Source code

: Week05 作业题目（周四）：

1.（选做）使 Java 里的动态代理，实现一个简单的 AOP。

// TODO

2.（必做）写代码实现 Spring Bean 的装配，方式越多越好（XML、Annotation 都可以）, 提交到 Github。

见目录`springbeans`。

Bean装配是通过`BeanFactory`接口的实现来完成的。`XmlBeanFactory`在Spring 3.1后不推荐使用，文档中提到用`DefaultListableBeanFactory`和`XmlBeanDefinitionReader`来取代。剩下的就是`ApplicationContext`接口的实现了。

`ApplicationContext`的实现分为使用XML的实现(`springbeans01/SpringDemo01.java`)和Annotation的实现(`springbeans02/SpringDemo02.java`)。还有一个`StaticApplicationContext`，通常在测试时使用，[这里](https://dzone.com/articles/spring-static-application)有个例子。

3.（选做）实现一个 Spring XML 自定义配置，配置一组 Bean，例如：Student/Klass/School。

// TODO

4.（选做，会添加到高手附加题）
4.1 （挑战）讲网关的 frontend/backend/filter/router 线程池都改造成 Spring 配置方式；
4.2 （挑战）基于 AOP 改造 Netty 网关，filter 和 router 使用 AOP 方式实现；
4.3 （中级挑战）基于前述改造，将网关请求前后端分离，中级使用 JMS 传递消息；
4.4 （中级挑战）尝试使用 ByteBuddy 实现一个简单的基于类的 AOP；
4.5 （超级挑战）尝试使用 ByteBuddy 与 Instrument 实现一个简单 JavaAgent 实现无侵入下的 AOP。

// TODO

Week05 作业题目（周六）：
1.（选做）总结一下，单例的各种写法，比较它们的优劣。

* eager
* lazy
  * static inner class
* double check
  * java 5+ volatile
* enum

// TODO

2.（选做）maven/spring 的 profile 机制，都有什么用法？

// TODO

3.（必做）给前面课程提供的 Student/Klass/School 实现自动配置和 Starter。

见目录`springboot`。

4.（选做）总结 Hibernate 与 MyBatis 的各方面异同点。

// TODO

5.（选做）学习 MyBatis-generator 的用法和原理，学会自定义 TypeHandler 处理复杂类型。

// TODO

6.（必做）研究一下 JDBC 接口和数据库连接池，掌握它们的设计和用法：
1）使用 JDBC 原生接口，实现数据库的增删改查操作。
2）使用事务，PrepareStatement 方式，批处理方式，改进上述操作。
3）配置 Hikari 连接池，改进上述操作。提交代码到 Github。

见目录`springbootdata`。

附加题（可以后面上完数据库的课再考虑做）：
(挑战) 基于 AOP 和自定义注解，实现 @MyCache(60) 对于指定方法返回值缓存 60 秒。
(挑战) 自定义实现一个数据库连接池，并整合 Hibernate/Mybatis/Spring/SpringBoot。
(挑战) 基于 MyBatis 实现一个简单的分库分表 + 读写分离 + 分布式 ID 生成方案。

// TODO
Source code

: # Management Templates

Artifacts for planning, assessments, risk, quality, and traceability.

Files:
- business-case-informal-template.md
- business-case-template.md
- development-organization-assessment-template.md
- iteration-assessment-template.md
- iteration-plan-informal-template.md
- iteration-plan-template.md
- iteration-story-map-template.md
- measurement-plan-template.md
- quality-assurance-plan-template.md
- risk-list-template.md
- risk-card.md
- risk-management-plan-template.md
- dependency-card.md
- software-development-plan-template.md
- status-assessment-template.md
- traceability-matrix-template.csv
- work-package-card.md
#####
● **TASK STATEMENT**
Work out how many lines of the preceding data contain the word "尝试使用". Reply with that number only.

● **OUTPUT OF THE EXERCISE**
2